● **WHAT THIS TASK INVOLVES**: Nothing but the lines from the start of the records below through the line that has "系统的灵活性在这种情况下至关" should appear, each exactly as given.

● **DATASET**:
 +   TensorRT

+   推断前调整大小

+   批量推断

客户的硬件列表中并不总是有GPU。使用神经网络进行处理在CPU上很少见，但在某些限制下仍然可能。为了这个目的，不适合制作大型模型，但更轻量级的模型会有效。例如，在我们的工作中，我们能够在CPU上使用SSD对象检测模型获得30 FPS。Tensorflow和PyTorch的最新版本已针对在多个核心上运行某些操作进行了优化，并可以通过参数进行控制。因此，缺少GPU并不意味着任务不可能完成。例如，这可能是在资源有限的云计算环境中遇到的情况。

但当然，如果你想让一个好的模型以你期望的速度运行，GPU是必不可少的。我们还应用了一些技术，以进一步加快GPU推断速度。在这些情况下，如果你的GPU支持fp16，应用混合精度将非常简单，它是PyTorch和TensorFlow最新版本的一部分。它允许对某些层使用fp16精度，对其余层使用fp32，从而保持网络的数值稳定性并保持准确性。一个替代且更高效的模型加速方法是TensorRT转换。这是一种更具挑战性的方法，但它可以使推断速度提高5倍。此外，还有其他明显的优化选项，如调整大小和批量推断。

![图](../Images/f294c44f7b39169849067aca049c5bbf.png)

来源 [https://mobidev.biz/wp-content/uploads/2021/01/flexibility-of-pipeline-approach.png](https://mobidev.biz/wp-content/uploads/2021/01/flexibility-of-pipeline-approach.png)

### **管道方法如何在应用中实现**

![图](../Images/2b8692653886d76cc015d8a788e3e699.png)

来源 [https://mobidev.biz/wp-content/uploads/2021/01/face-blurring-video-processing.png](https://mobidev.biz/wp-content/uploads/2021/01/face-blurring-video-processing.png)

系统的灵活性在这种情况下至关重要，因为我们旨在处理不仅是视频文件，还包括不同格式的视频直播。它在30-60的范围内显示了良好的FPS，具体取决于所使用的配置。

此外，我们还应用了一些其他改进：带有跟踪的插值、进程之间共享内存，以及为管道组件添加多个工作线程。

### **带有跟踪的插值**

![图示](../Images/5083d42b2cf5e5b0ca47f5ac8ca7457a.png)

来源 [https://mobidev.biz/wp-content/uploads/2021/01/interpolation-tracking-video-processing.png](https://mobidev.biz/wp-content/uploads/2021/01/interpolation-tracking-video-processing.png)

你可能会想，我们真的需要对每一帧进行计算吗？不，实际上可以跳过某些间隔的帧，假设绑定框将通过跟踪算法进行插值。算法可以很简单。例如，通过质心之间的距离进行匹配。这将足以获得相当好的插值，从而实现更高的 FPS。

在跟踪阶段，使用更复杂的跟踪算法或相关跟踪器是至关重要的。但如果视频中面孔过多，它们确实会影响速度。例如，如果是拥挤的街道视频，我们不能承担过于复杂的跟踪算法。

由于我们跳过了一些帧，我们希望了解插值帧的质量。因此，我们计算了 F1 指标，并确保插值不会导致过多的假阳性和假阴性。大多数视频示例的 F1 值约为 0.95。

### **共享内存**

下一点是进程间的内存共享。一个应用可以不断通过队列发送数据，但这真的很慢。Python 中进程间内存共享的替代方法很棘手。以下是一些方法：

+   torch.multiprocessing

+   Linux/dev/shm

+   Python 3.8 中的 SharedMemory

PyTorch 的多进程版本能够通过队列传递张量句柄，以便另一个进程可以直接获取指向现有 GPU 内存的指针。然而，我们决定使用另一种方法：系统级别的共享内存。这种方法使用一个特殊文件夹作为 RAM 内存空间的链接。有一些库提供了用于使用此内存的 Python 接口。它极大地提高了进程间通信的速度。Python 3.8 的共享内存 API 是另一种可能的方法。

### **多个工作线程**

● **PROBLEM SOLUTION**:
 +   TensorRT

+   推断前调整大小

+   批量推断

客户的硬件列表中并不总是有GPU。使用神经网络进行处理在CPU上很少见，但在某些限制下仍然可能。为了这个目的，不适合制作大型模型，但更轻量级的模型会有效。例如，在我们的工作中，我们能够在CPU上使用SSD对象检测模型获得30 FPS。Tensorflow和PyTorch的最新版本已针对在多个核心上运行某些操作进行了优化，并可以通过参数进行控制。因此，缺少GPU并不意味着任务不可能完成。例如，这可能是在资源有限的云计算环境中遇到的情况。

但当然，如果你想让一个好的模型以你期望的速度运行，GPU是必不可少的。我们还应用了一些技术，以进一步加快GPU推断速度。在这些情况下，如果你的GPU支持fp16，应用混合精度将非常简单，它是PyTorch和TensorFlow最新版本的一部分。它允许对某些层使用fp16精度，对其余层使用fp32，从而保持网络的数值稳定性并保持准确性。一个替代且更高效的模型加速方法是TensorRT转换。这是一种更具挑战性的方法，但它可以使推断速度提高5倍。此外，还有其他明显的优化选项，如调整大小和批量推断。

![图](../Images/f294c44f7b39169849067aca049c5bbf.png)

来源 [https://mobidev.biz/wp-content/uploads/2021/01/flexibility-of-pipeline-approach.png](https://mobidev.biz/wp-content/uploads/2021/01/flexibility-of-pipeline-approach.png)

### **管道方法如何在应用中实现**

![图](../Images/2b8692653886d76cc015d8a788e3e699.png)

来源 [https://mobidev.biz/wp-content/uploads/2021/01/face-blurring-video-processing.png](https://mobidev.biz/wp-content/uploads/2021/01/face-blurring-video-processing.png)

系统的灵活性在这种情况下至关重要，因为我们旨在处理不仅是视频文件，还包括不同格式的视频直播。它在30-60的范围内显示了良好的FPS，具体取决于所使用的配置。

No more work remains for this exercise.